En aquellos años, el país estaba a punto de sufrir una transformación que lo dejaría irreconocible. No solo sus bellas construcciones y monumentos iban a quedar destruidos, por completo, hasta el punto de que hoy en día es imposible adivinar, si de imágenes pasadas careciéramos, lo que antaño afloraba con tanta majestuosidad. Los adalides de la colectivización, comunistas de pro, estaban a punto de irrumpir con la violencia y terror que los caracteriza, mientras que por otra parte, el fundamentalismo islámico hacía de las suyas y era justificado como movimiento contrario a las fechorías de los igualitaristas.

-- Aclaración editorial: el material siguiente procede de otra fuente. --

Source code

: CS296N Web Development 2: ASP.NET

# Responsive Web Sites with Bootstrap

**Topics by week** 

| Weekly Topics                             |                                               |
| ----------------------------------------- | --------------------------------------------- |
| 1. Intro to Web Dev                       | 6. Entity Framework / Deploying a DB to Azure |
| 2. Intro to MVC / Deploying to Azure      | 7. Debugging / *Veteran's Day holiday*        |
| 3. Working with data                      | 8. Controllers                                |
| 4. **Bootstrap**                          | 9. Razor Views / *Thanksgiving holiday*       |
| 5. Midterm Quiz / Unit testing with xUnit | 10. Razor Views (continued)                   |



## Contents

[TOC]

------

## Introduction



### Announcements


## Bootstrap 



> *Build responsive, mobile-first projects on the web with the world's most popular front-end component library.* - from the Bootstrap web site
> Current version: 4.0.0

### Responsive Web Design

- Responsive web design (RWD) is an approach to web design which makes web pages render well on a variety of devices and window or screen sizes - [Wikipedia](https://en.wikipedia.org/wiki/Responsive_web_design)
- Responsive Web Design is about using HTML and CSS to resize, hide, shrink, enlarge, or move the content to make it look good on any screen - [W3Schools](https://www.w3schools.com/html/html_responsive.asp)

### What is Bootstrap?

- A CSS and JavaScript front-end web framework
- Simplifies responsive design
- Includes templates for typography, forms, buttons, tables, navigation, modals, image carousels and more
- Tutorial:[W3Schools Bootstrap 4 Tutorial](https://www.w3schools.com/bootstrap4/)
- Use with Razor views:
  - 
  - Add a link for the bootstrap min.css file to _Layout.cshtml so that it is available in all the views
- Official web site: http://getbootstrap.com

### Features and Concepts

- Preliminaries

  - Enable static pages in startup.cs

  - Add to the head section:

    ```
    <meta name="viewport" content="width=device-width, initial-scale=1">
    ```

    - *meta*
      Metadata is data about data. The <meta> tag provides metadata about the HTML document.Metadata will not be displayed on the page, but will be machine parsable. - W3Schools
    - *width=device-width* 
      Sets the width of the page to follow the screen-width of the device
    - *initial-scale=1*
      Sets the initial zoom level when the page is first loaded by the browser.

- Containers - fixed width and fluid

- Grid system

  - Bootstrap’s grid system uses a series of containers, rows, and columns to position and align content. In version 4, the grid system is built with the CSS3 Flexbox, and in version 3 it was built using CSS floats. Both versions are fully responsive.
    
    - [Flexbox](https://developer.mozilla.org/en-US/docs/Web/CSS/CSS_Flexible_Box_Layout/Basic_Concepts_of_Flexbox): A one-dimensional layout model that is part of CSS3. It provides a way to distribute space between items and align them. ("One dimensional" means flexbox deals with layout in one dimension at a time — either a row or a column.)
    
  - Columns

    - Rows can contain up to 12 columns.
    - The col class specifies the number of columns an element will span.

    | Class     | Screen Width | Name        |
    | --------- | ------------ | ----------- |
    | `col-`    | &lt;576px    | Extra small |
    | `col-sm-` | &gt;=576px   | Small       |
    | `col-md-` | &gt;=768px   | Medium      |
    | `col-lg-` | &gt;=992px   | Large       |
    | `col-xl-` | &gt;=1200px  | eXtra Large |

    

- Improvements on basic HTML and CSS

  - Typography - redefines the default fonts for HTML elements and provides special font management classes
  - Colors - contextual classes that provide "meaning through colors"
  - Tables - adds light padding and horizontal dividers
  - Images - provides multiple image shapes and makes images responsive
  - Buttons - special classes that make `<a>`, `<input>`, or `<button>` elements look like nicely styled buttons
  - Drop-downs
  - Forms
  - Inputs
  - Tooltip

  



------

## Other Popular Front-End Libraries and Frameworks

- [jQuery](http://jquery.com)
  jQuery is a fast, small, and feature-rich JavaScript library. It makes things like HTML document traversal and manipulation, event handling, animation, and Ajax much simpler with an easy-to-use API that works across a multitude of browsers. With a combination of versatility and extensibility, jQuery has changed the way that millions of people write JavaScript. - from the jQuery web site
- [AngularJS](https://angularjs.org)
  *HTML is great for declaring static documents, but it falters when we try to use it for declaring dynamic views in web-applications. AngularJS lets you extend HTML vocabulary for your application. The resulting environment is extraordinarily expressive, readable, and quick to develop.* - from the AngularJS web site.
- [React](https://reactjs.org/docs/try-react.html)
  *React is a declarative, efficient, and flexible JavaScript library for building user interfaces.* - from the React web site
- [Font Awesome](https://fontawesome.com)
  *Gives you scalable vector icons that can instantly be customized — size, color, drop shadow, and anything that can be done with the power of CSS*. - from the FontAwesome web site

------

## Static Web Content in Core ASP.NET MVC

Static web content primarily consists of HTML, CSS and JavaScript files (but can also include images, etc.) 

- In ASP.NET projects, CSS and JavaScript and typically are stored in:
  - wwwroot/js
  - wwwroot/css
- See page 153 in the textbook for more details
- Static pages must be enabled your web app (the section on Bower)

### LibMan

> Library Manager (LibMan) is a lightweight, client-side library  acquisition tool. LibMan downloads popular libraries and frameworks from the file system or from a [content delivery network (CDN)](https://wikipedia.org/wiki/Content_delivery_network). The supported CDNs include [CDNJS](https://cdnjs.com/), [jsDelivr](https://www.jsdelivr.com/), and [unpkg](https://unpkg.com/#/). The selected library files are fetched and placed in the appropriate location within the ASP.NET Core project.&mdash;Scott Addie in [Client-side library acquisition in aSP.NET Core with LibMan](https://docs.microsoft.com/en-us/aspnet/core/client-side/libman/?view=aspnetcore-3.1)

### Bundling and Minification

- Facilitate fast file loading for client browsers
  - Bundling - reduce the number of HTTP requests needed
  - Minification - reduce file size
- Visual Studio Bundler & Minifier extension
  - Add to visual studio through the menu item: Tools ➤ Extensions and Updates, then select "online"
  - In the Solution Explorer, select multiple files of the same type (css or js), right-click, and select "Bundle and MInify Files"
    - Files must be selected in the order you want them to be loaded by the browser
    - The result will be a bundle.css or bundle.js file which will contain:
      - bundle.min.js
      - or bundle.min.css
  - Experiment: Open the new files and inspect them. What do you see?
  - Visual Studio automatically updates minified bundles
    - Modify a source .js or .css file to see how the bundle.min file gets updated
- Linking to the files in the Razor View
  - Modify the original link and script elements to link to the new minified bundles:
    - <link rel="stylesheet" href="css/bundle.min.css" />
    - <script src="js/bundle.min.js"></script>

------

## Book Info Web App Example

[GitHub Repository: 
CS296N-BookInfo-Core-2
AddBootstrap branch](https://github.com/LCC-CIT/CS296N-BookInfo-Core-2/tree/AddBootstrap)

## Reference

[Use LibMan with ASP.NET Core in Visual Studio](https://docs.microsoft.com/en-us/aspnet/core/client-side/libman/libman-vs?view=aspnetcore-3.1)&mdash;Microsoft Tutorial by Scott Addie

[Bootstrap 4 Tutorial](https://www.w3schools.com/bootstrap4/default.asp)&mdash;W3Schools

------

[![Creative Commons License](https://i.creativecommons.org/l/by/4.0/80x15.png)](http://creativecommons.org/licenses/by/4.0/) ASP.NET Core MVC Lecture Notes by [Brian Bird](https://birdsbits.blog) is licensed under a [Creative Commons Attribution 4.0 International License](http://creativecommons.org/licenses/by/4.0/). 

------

Unos asesinaban y expoliaban en nombre del bien común, otros amputaban manos y pies a los señalados como ladrones, quemaban vivos a los homosexuales y cortaban las orejas y las narices a las mujeres que tenían la "fortuna" de permanecer con vida. Unos despojaban al ciudadano de sus ideales -aunque no es menos cierto, que lucharon por algunos derechos de las mujeres que todavía no poseían-, otros lapidaban a las niñas acusadas de adulterio aunque se careciese de cualquier prueba objetiva y tangible. Unos prohibieron el rezo en la universidad amenazando con la prisión a quien lo practicase, otros asesinaban a sangre fría a los acusados de colaborar con los países occidentales. Unos estuvieron apoyados por las tropas soviéticas que entraron con sus acorazados y maquinaria de guerra como si de sus dominios se tratase, otros fueron entrenados y armados por las tropas norteamericanas. Unos luchaban en nombre de la república ideal en la tierra, otros se jactaban de ser los emisarios de los cielos para imponer el reino de Allah.

"Un día entenderán que a los reinos de los cielos y a las sociedades utópicas les corresponden los confines del no ser, el dominio humano siempre será el del ser".

Ninguno de los dos bandos pensaba en su pueblo, en sus libertades, en el respeto a los gustos y en defensa de unas leyes que fueran acatadas por todos, cuya premisa fundamental no fuese otra que la vida humana.

Muchas de las gentes de Afganistán se olvidaron de todo aquello que los unieron para acrecentar las grandes diferencias que separaron a los ciudadanos. Ahora, el miedo y el terror campan a sus anchas por las tierras del país asiático, desmembrando cuerpos, arrebatando vidas y arrancando almas en nombre del cielo. Ahora, mientras en nuestro país debatimos cuestiones ornamentales -cambio de vocablos lingüísticos- en Afganistán las mujeres vuelven a sufrir el terror con más intensidad que nunca. Algunos pensarán que luchar por las terminaciones de la escritura merece todos los esfuerzos, yo seguiré gastando mis energías en la lucha por la vida y la libertad. Mientras en tierras hispanas el feminismo radical habla de la opresión de ciertos colores, las mujeres afganas cubren sus rostros con el hiyab, mientras en España seguiremos debatiendo por el machismo de las señales de tráfico o los micromachismos del aire acondicionado, en otras latitudes, la mujer es culpada de su propia violación por ir con el rostro como siempre debió ir -con la salvedad de que una lo elija voluntariamente-, destapado.

"Los depredadores, águilas, dejarán corretear a los roedores saboreando la existencia, esta vez no le arrebatarán la libertad que ya perdieron, vienen a por sus vidas".